TASK BRIEF
Lines before the one with "or other tests. If his results agree" are left out; return that line and all that follow it, exactly, through the end of the data.

PROVIDED ENTRIES
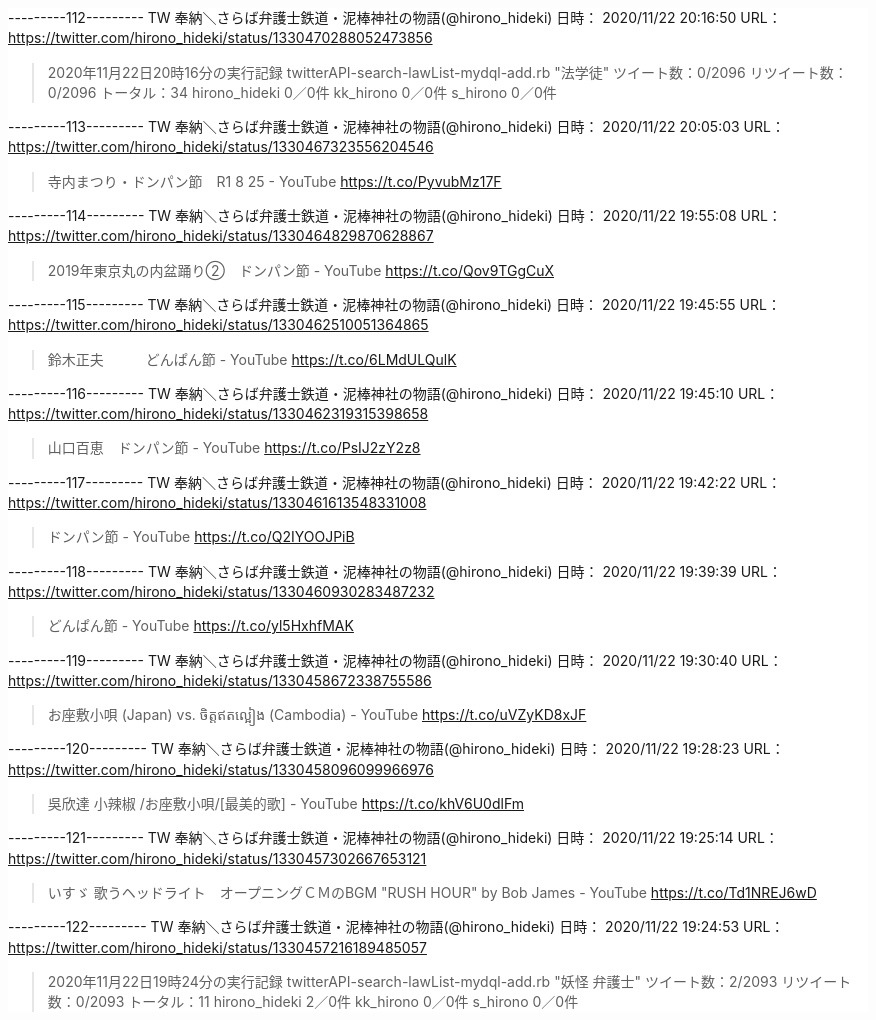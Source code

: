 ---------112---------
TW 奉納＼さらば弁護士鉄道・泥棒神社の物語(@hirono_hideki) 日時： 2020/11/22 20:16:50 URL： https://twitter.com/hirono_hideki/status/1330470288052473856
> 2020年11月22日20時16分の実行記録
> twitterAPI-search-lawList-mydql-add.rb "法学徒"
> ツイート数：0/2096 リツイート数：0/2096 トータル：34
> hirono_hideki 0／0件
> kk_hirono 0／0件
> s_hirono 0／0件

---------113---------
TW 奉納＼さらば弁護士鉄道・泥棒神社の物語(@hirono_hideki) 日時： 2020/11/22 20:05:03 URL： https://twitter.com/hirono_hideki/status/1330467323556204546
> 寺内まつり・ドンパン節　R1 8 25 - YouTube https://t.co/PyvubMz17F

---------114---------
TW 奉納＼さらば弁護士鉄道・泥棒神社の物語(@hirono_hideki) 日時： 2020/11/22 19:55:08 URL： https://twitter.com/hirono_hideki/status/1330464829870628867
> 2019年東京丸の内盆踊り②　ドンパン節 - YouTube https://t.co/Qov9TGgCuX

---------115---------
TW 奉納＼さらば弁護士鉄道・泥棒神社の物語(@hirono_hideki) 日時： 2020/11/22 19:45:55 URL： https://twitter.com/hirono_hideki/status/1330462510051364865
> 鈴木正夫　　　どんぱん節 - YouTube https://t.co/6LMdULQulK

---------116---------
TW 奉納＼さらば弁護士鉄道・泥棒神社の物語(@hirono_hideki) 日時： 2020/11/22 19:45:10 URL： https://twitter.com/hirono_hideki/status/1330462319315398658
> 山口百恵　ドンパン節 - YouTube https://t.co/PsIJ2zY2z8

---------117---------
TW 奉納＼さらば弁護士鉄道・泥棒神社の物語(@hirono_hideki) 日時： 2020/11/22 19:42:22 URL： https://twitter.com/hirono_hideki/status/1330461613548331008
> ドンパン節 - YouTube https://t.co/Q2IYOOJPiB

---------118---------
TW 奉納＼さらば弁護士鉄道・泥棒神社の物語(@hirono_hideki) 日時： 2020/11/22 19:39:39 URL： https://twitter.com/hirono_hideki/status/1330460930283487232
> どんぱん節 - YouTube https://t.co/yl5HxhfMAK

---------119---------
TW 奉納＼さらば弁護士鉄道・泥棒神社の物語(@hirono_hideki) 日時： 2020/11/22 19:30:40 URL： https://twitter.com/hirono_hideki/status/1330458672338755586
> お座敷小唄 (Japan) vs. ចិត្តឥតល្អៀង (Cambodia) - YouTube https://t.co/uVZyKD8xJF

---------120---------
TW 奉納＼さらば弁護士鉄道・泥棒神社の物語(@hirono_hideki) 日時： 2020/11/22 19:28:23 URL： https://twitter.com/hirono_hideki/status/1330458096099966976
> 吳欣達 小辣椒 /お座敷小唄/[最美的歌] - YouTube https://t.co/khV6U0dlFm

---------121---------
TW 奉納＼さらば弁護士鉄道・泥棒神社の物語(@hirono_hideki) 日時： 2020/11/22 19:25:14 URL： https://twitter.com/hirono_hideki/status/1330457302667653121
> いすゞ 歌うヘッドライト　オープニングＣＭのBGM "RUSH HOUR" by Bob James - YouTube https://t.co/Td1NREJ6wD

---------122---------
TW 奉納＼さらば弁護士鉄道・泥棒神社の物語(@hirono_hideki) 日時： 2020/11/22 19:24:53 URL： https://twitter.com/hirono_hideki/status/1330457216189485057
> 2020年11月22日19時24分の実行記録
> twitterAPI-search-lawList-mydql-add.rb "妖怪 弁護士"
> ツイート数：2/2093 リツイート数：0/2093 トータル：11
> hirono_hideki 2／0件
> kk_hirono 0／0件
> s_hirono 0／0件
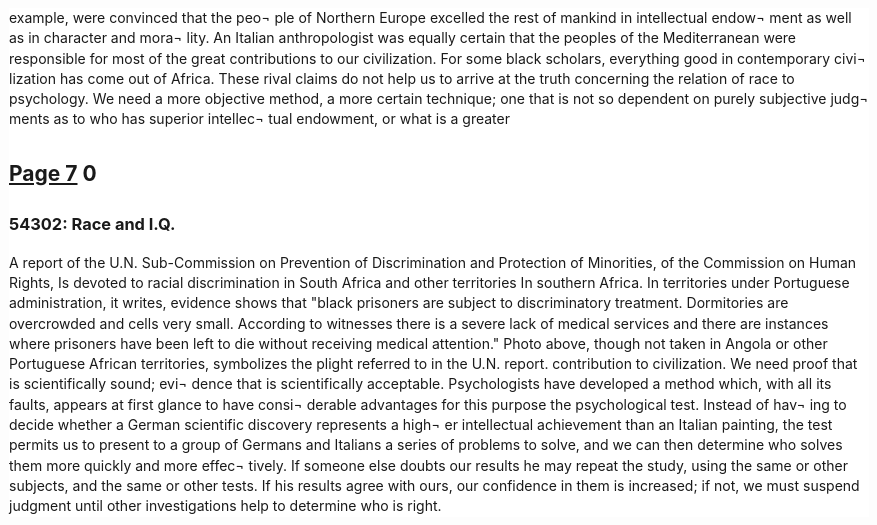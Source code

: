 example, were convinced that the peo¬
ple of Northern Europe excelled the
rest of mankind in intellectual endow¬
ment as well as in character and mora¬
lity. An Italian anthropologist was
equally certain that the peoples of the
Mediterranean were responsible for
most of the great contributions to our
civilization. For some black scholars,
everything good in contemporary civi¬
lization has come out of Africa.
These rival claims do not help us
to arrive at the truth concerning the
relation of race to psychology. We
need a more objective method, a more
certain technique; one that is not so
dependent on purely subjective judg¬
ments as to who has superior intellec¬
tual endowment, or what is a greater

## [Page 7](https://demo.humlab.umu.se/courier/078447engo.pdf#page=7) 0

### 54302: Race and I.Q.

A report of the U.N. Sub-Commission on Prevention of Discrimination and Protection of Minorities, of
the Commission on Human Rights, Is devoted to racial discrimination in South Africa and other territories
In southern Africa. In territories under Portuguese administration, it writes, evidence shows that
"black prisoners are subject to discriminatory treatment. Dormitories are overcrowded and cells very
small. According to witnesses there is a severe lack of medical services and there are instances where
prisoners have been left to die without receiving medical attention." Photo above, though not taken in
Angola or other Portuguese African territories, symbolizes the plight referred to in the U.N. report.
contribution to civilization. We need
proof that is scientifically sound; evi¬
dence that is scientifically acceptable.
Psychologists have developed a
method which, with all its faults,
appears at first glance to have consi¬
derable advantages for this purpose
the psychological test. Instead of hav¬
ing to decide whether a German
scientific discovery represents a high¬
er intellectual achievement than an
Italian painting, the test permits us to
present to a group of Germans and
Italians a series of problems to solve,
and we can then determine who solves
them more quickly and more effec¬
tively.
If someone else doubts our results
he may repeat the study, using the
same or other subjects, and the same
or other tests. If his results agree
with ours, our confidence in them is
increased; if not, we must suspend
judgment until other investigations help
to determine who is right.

SOLUTION FOR THIS PROBLEM
or other tests. If his results agree
with ours, our confidence in them is
increased; if not, we must suspend
judgment until other investigations help
to determine who is right.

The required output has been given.